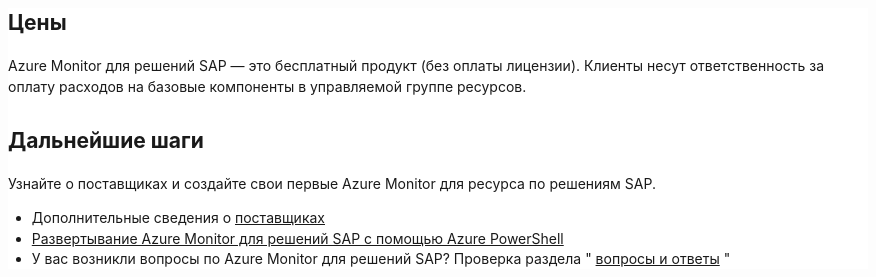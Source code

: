 ## <a name="pricing"></a>Цены
Azure Monitor для решений SAP — это бесплатный продукт (без оплаты лицензии). Клиенты несут ответственность за оплату расходов на базовые компоненты в управляемой группе ресурсов.

## <a name="next-steps"></a>Дальнейшие шаги

Узнайте о поставщиках и создайте свои первые Azure Monitor для ресурса по решениям SAP.
 - Дополнительные сведения о [поставщиках](./azure-monitor-providers.md)
 - [Развертывание Azure Monitor для решений SAP с помощью Azure PowerShell](azure-monitor-sap-quickstart-powershell.md)
 - У вас возникли вопросы по Azure Monitor для решений SAP? Проверка раздела " [вопросы и ответы](./azure-monitor-faq.md) "
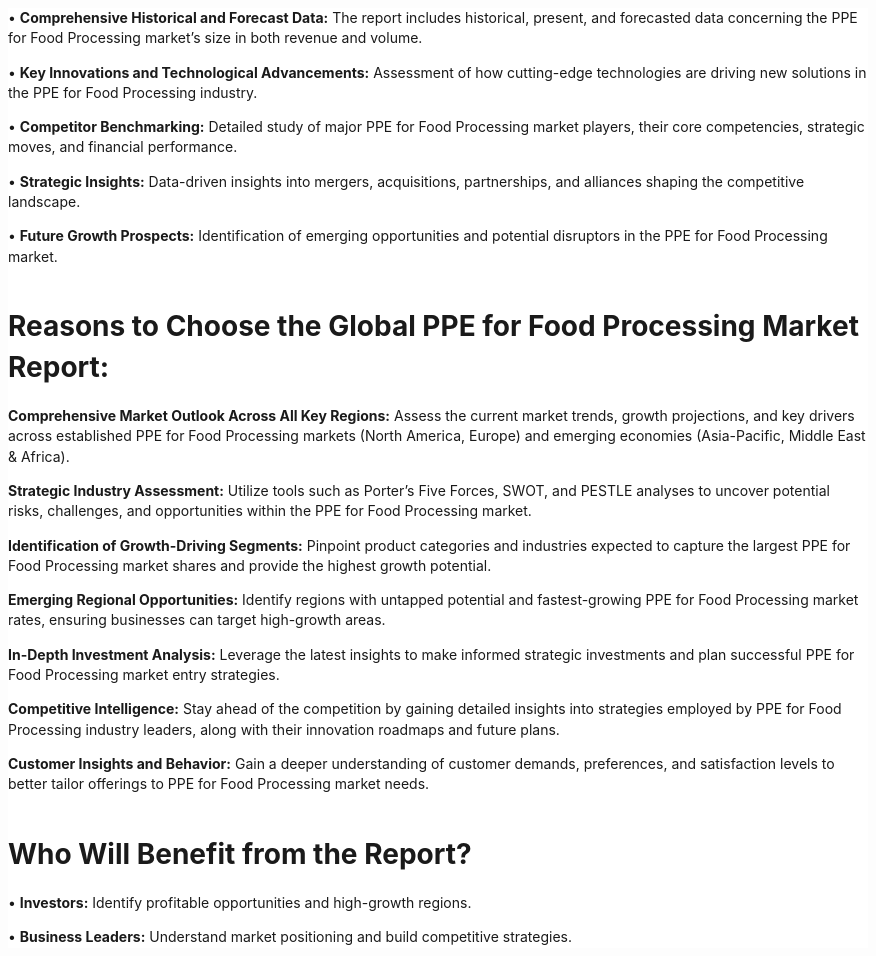 • <strong>Comprehensive Historical and Forecast Data:</strong> The report includes historical, present, and forecasted data concerning the PPE for Food Processing market’s size in both revenue and volume.

• <strong>Key Innovations and Technological Advancements:</strong> Assessment of how cutting-edge technologies are driving new solutions in the PPE for Food Processing industry.

• <strong>Competitor Benchmarking:</strong> Detailed study of major PPE for Food Processing market players, their core competencies, strategic moves, and financial performance.

• <strong>Strategic Insights:</strong> Data-driven insights into mergers, acquisitions, partnerships, and alliances shaping the competitive landscape.

• <strong>Future Growth Prospects:</strong> Identification of emerging opportunities and potential disruptors in the PPE for Food Processing market.

# <strong>Reasons to Choose the Global PPE for Food Processing Market Report:</strong>

<strong>Comprehensive Market Outlook Across All Key Regions:</strong>
Assess the current market trends, growth projections, and key drivers across established PPE for Food Processing markets (North America, Europe) and emerging economies (Asia-Pacific, Middle East & Africa).

<strong>Strategic Industry Assessment:</strong>
Utilize tools such as Porter’s Five Forces, SWOT, and PESTLE analyses to uncover potential risks, challenges, and opportunities within the PPE for Food Processing market.

<strong>Identification of Growth-Driving Segments:</strong>
Pinpoint product categories and industries expected to capture the largest PPE for Food Processing market shares and provide the highest growth potential.

<strong>Emerging Regional Opportunities:</strong>
Identify regions with untapped potential and fastest-growing PPE for Food Processing market rates, ensuring businesses can target high-growth areas.

<strong>In-Depth Investment Analysis:</strong>
Leverage the latest insights to make informed strategic investments and plan successful PPE for Food Processing market entry strategies.

<strong>Competitive Intelligence:</strong>
Stay ahead of the competition by gaining detailed insights into strategies employed by PPE for Food Processing industry leaders, along with their innovation roadmaps and future plans.

<strong>Customer Insights and Behavior:</strong>
Gain a deeper understanding of customer demands, preferences, and satisfaction levels to better tailor offerings to PPE for Food Processing market needs.

# <strong>Who Will Benefit from the Report?</strong>

• <strong>Investors:</strong> Identify profitable opportunities and high-growth regions.

• <strong>Business Leaders:</strong> Understand market positioning and build competitive strategies.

* [AIM OF THE TASK]: Begin at the line containing "Identify regions with" and reproduce every line through the last one in the records above, exactly.

* [YOUR SOLUTION]:
Identify regions with untapped potential and fastest-growing PPE for Food Processing market rates, ensuring businesses can target high-growth areas.

<strong>In-Depth Investment Analysis:</strong>
Leverage the latest insights to make informed strategic investments and plan successful PPE for Food Processing market entry strategies.

<strong>Competitive Intelligence:</strong>
Stay ahead of the competition by gaining detailed insights into strategies employed by PPE for Food Processing industry leaders, along with their innovation roadmaps and future plans.

<strong>Customer Insights and Behavior:</strong>
Gain a deeper understanding of customer demands, preferences, and satisfaction levels to better tailor offerings to PPE for Food Processing market needs.

# <strong>Who Will Benefit from the Report?</strong>

• <strong>Investors:</strong> Identify profitable opportunities and high-growth regions.

• <strong>Business Leaders:</strong> Understand market positioning and build competitive strategies.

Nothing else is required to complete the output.